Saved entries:
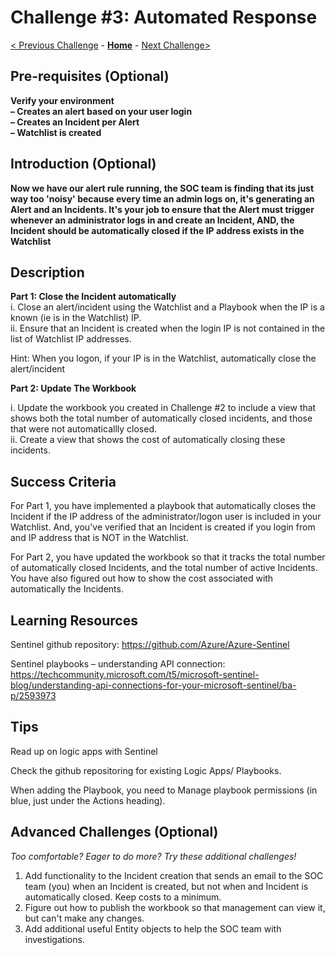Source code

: 

# Challenge #3:  Automated Response </br>

[< Previous Challenge](./Challenge-X-1.md) - **[Home](../readme.md)** - [Next Challenge>](./Challenge-X+1.md)

## Pre-requisites (Optional)


**Verify your environment </br>
         – Creates an alert based on your user login </br>
         – Creates an Incident per Alert</br>
         – Watchlist is created**
  </br>


## Introduction (Optional)

**Now we have our alert rule running, the SOC team is finding that its just way too 'noisy' because every time an admin logs on, it's generating an Alert and an Incidents. It's your job to ensure that the Alert must trigger whenever an administrator logs in and create an Incident, AND, the Incident should be automatically closed if the IP address exists in the Watchlist**


## Description

**Part 1: Close the Incident automatically**
</br>
i. Close an alert/incident using the Watchlist and a Playbook when the IP is a known (ie is in the Watchlist) IP. </br>
ii. Ensure that an Incident is created when the login IP is not contained in the list of Watchlist IP addresses. </br>

Hint: When you logon, if your IP is in the Watchlist, automatically close the alert/incident </br>

**Part 2: Update The Workbook**

i. Update the workbook you created in Challenge #2 to include a view that shows both the total number of automatically closed incidents, and those that were not automaticallly closed. </br>
ii. Create a view that shows the cost of automatically closing these incidents.


## Success Criteria

For Part 1, you have implemented a playbook that automatically closes the Incident if the IP address of the administrator/logon user is included in your Watchlist. And, you've verified that an Incident is created if you login from and IP address that is NOT in the Watchlist.

For Part 2, you have updated the workbook so that it tracks the total number of automatically closed Incidents, and the total number of active Incidents.  You have also figured out how to show the cost associated with automatically the Incidents.


## Learning Resources

Sentinel github repository:  https://github.com/Azure/Azure-Sentinel

Sentinel playbooks – understanding API connection: https://techcommunity.microsoft.com/t5/microsoft-sentinel-blog/understanding-api-connections-for-your-microsoft-sentinel/ba-p/2593973




## Tips

Read up on logic apps with Sentinel </br>

Check the github repositoring for existing Logic Apps/ Playbooks. </br>

When adding the Playbook, you need to Manage playbook permissions (in blue, just under the Actions heading). </br>



## Advanced Challenges (Optional)

*Too comfortable?  Eager to do more?  Try these additional challenges!*

1) Add functionality to the Incident creation that sends an email to the SOC team (you) when an Incident is created, but not when and Incident is automatically closed.  Keep costs to a minimum.
2) Figure out how to publish the workbook so that management can view it, but can't make any changes.
3) Add additional useful Entity objects to help the SOC team with investigations.


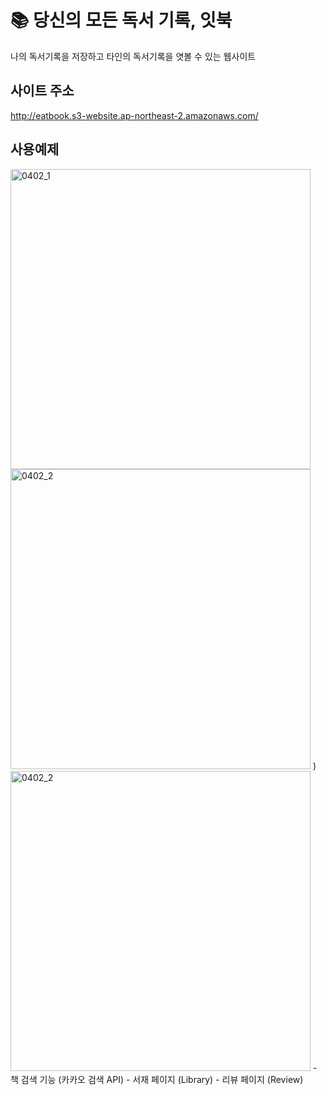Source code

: # 📚 당신의 모든 독서 기록, 잇북

나의 독서기록을 저장하고 타인의 독서기록을 엿볼 수 있는 웹사이트

## 사이트 주소
http://eatbook.s3-website.ap-northeast-2.amazonaws.com/

## 사용예제
<img width="480" alt="0402_1" src="https://user-images.githubusercontent.com/45560971/78320241-f7754c00-75a3-11ea-9bb2-b2f93c8a9cd9.png">
<img width="480" alt="0402_2" src="https://user-images.githubusercontent.com/45560971/78320372-3c997e00-75a4-11ea-9795-ef223d0fa492.png">
)
<img width="480" alt="0402_2" src="https://user-images.githubusercontent.com/45560971/78320435-5c30a680-75a4-11ea-98b2-3b684b2892ef.png">
- 책 검색 기능 (카카오 검색 API)
- 서재 페이지 (Library)
- 리뷰 페이지 (Review)


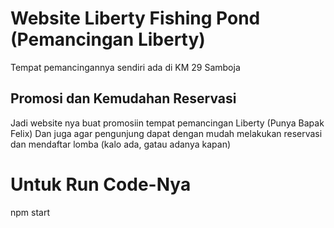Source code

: # Website Liberty Fishing Pond (Pemancingan Liberty)
Tempat pemancingannya sendiri ada di KM 29 Samboja

## Promosi dan Kemudahan Reservasi
Jadi website nya buat promosiin tempat pemancingan Liberty (Punya Bapak Felix)
Dan juga agar pengunjung dapat dengan mudah melakukan reservasi dan mendaftar lomba (kalo ada, gatau adanya kapan)

# Untuk Run Code-Nya
npm start
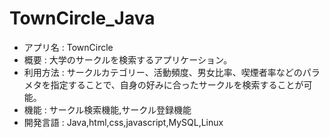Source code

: # TownCircle_Java

- アプリ名 : TownCircle
- 概要 : 大学のサークルを検索するアプリケーション。
- 利用方法 : サークルカテゴリー、活動頻度、男女比率、喫煙者率などのパラメタを指定することで、自身の好みに合ったサークルを検索することが可能。
- 機能 : サークル検索機能,サークル登録機能
- 開発言語 : Java,html,css,javascript,MySQL,Linux
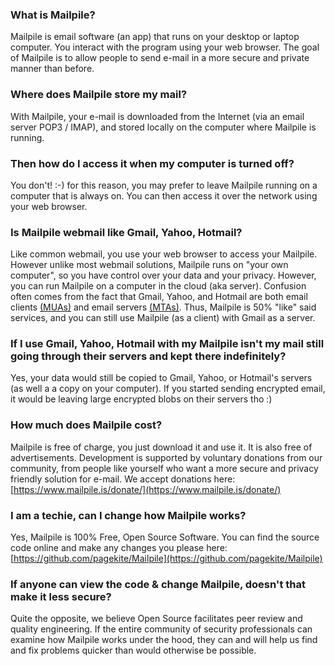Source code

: ### What is Mailpile?

Mailpile is email software (an app) that runs on your desktop or laptop computer. You interact with the program using your web browser. The goal of Mailpile is to allow people to send e-mail in a more secure and private manner than before.

### Where does Mailpile store my mail?

With Mailpile, your e-mail is downloaded from the Internet (via an email server POP3 / IMAP), and stored locally on the computer where Mailpile is running.

### Then how do I access it when my computer is turned off?

You don't! :-) for this reason, you may prefer to leave Mailpile running on a computer that is always on. You can then access it over the network using your web browser.

### Is Mailpile webmail like Gmail, Yahoo, Hotmail?

Like common webmail, you use your web browser to access your Mailpile. However unlike most webmail solutions, Mailpile runs on "your own computer", so you have control over your data and your privacy. However, you can run Mailpile on a computer in the cloud (aka server). Confusion often comes from the fact that Gmail, Yahoo, and Hotmail are both email clients [(MUAs)](https://en.wikipedia.org/wiki/Email_client) and email servers [(MTAs)](https://en.wikipedia.org/wiki/Message_transfer_agent). Thus, Mailpile is 50% "like" said services, and you can still use Mailpile (as a client) with Gmail as a server.

### If I use Gmail, Yahoo, Hotmail with my Mailpile isn't my mail still going through their servers and kept there indefinitely?

Yes, your data would still be copied to Gmail, Yahoo, or Hotmail's servers (as well a a copy on your computer). If you started sending encrypted email, it would be leaving large encrypted blobs on their servers tho :) 

### How much does Mailpile cost?

Mailpile is free of charge, you just download it and use it. It is also free of advertisements. Development is supported by voluntary donations from our community, from people like yourself who want a more secure and privacy friendly solution for e-mail. We accept donations here: [https://www.mailpile.is/donate/](https://www.mailpile.is/donate/)

### I am a techie, can I change how Mailpile works?

Yes, Mailpile is 100% Free, Open Source Software. You can find the source code online and make any changes you please here: [https://github.com/pagekite/Mailpile](https://github.com/pagekite/Mailpile)

### If anyone can view the code & change Mailpile, doesn't that make it less secure?

Quite the opposite, we believe Open Source facilitates peer review and quality engineering. If the entire community of security professionals can examine how Mailpile works under the hood, they can and will help us find and fix problems quicker than would otherwise be possible.
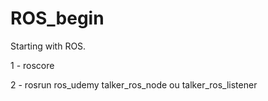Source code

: # ROS_begin
Starting with ROS. 

1 - roscore

2 - rosrun ros_udemy talker_ros_node ou talker_ros_listener


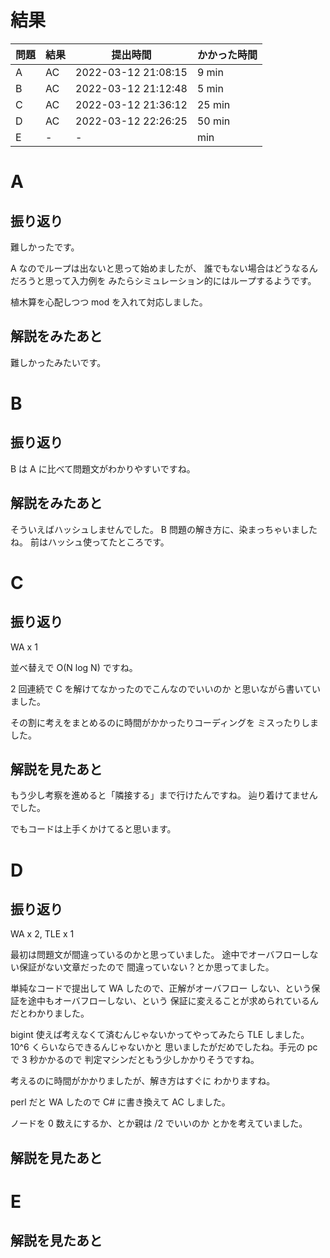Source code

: # 結果

| 問題 | 結果 | 提出時間            | かかった時間 |
|------|------|---------------------|--------------|
| A    | AC   | 2022-03-12 21:08:15 | 9 min        |
| B    | AC   | 2022-03-12 21:12:48 | 5 min        |
| C    | AC   | 2022-03-12 21:36:12 | 25 min       |
| D    | AC   | 2022-03-12 22:26:25 | 50 min       |
| E    | -    | -                   |     min      |

# A

## 振り返り

難しかったです。

A なのでループは出ないと思って始めましたが、
誰でもない場合はどうなるんだろうと思って入力例を
みたらシミュレーション的にはループするようです。

植木算を心配しつつ mod を入れて対応しました。

## 解説をみたあと

難しかったみたいです。

# B

## 振り返り

B は A に比べて問題文がわかりやすいですね。

## 解説をみたあと

そういえばハッシュしませんでした。
B 問題の解き方に、染まっちゃいましたね。
前はハッシュ使ってたところです。

# C

## 振り返り

WA x 1

並べ替えで O(N log N) ですね。

2 回連続で C を解けてなかったのでこんなのでいいのか
と思いながら書いていました。

その割に考えをまとめるのに時間がかかったりコーディングを
ミスったりしました。

## 解説を見たあと

もう少し考察を進めると「隣接する」まで行けたんですね。
辿り着けてませんでした。

でもコードは上手くかけてると思います。

# D

## 振り返り

WA x 2, TLE x 1

最初は問題文が間違っているのかと思っていました。
途中でオーバフローしない保証がない文章だったので
間違っていない？とか思ってました。

単純なコードで提出して WA したので、正解がオーバフロー
しない、という保証を途中もオーバフローしない、という
保証に変えることが求められているんだとわかりました。

bigint 使えば考えなくて済むんじゃないかってやってみたら
TLE しました。 10^6 くらいならできるんじゃないかと
思いましたがだめでしたね。手元の pc で 3 秒かかるので
判定マシンだともう少しかかりそうですね。

考えるのに時間がかかりましたが、解き方はすぐに
わかりますね。

perl だと WA したので C# に書き換えて AC しました。

ノードを 0 数えにするか、とか親は /2 でいいのか
とかを考えていました。

## 解説を見たあと

# E

## 解説を見たあと
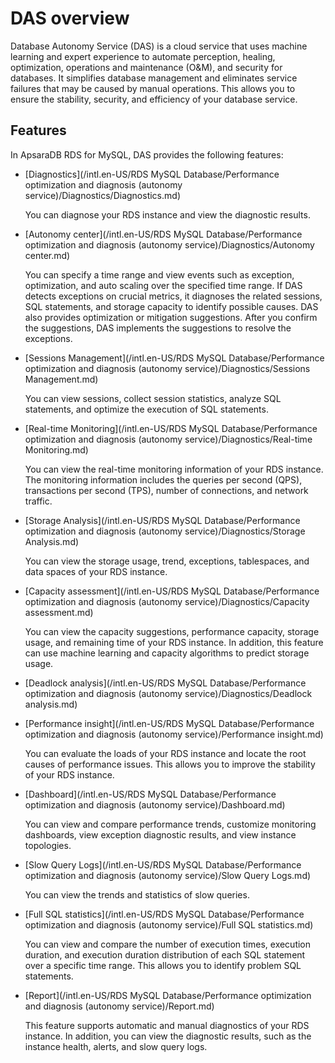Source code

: # DAS overview

Database Autonomy Service \(DAS\) is a cloud service that uses machine learning and expert experience to automate perception, healing, optimization, operations and maintenance \(O&M\), and security for databases. It simplifies database management and eliminates service failures that may be caused by manual operations. This allows you to ensure the stability, security, and efficiency of your database service.

## Features

In ApsaraDB RDS for MySQL, DAS provides the following features:

-   [Diagnostics](/intl.en-US/RDS MySQL Database/Performance optimization and diagnosis (autonomy service)/Diagnostics/Diagnostics.md)

    You can diagnose your RDS instance and view the diagnostic results.

-   [Autonomy center](/intl.en-US/RDS MySQL Database/Performance optimization and diagnosis (autonomy service)/Diagnostics/Autonomy center.md)

    You can specify a time range and view events such as exception, optimization, and auto scaling over the specified time range. If DAS detects exceptions on crucial metrics, it diagnoses the related sessions, SQL statements, and storage capacity to identify possible causes. DAS also provides optimization or mitigation suggestions. After you confirm the suggestions, DAS implements the suggestions to resolve the exceptions.

-   [Sessions Management](/intl.en-US/RDS MySQL Database/Performance optimization and diagnosis (autonomy service)/Diagnostics/Sessions Management.md)

    You can view sessions, collect session statistics, analyze SQL statements, and optimize the execution of SQL statements.

-   [Real-time Monitoring](/intl.en-US/RDS MySQL Database/Performance optimization and diagnosis (autonomy service)/Diagnostics/Real-time Monitoring.md)

    You can view the real-time monitoring information of your RDS instance. The monitoring information includes the queries per second \(QPS\), transactions per second \(TPS\), number of connections, and network traffic.

-   [Storage Analysis](/intl.en-US/RDS MySQL Database/Performance optimization and diagnosis (autonomy service)/Diagnostics/Storage Analysis.md)

    You can view the storage usage, trend, exceptions, tablespaces, and data spaces of your RDS instance.

-   [Capacity assessment](/intl.en-US/RDS MySQL Database/Performance optimization and diagnosis (autonomy service)/Diagnostics/Capacity assessment.md)

    You can view the capacity suggestions, performance capacity, storage usage, and remaining time of your RDS instance. In addition, this feature can use machine learning and capacity algorithms to predict storage usage.

-   [Deadlock analysis](/intl.en-US/RDS MySQL Database/Performance optimization and diagnosis (autonomy service)/Diagnostics/Deadlock analysis.md)
-   [Performance insight](/intl.en-US/RDS MySQL Database/Performance optimization and diagnosis (autonomy service)/Performance insight.md)

    You can evaluate the loads of your RDS instance and locate the root causes of performance issues. This allows you to improve the stability of your RDS instance.

-   [Dashboard](/intl.en-US/RDS MySQL Database/Performance optimization and diagnosis (autonomy service)/Dashboard.md)

    You can view and compare performance trends, customize monitoring dashboards, view exception diagnostic results, and view instance topologies.

-   [Slow Query Logs](/intl.en-US/RDS MySQL Database/Performance optimization and diagnosis (autonomy service)/Slow Query Logs.md)

    You can view the trends and statistics of slow queries.

-   [Full SQL statistics](/intl.en-US/RDS MySQL Database/Performance optimization and diagnosis (autonomy service)/Full SQL statistics.md)

    You can view and compare the number of execution times, execution duration, and execution duration distribution of each SQL statement over a specific time range. This allows you to identify problem SQL statements.

-   [Report](/intl.en-US/RDS MySQL Database/Performance optimization and diagnosis (autonomy service)/Report.md)

    This feature supports automatic and manual diagnostics of your RDS instance. In addition, you can view the diagnostic results, such as the instance health, alerts, and slow query logs.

:: Exercise ::
I would like the exact lines from the data above, starting with the one that holds "1 - roscore" and going on through the one that holds "最初は問題文が間違っているのかと思っていました。", without the pictures.

:: Response to the exercise ::
1 - roscore

2 - rosrun ros_udemy talker_ros_node ou talker_ros_listener


Source code

: # 結果

| 問題 | 結果 | 提出時間            | かかった時間 |
|------|------|---------------------|--------------|
| A    | AC   | 2022-03-12 21:08:15 | 9 min        |
| B    | AC   | 2022-03-12 21:12:48 | 5 min        |
| C    | AC   | 2022-03-12 21:36:12 | 25 min       |
| D    | AC   | 2022-03-12 22:26:25 | 50 min       |
| E    | -    | -                   |     min      |

# A

## 振り返り

難しかったです。

A なのでループは出ないと思って始めましたが、
誰でもない場合はどうなるんだろうと思って入力例を
みたらシミュレーション的にはループするようです。

植木算を心配しつつ mod を入れて対応しました。

## 解説をみたあと

難しかったみたいです。

# B

## 振り返り

B は A に比べて問題文がわかりやすいですね。

## 解説をみたあと

そういえばハッシュしませんでした。
B 問題の解き方に、染まっちゃいましたね。
前はハッシュ使ってたところです。

# C

## 振り返り

WA x 1

並べ替えで O(N log N) ですね。

2 回連続で C を解けてなかったのでこんなのでいいのか
と思いながら書いていました。

その割に考えをまとめるのに時間がかかったりコーディングを
ミスったりしました。

## 解説を見たあと

もう少し考察を進めると「隣接する」まで行けたんですね。
辿り着けてませんでした。

でもコードは上手くかけてると思います。

# D

## 振り返り

WA x 2, TLE x 1

最初は問題文が間違っているのかと思っていました。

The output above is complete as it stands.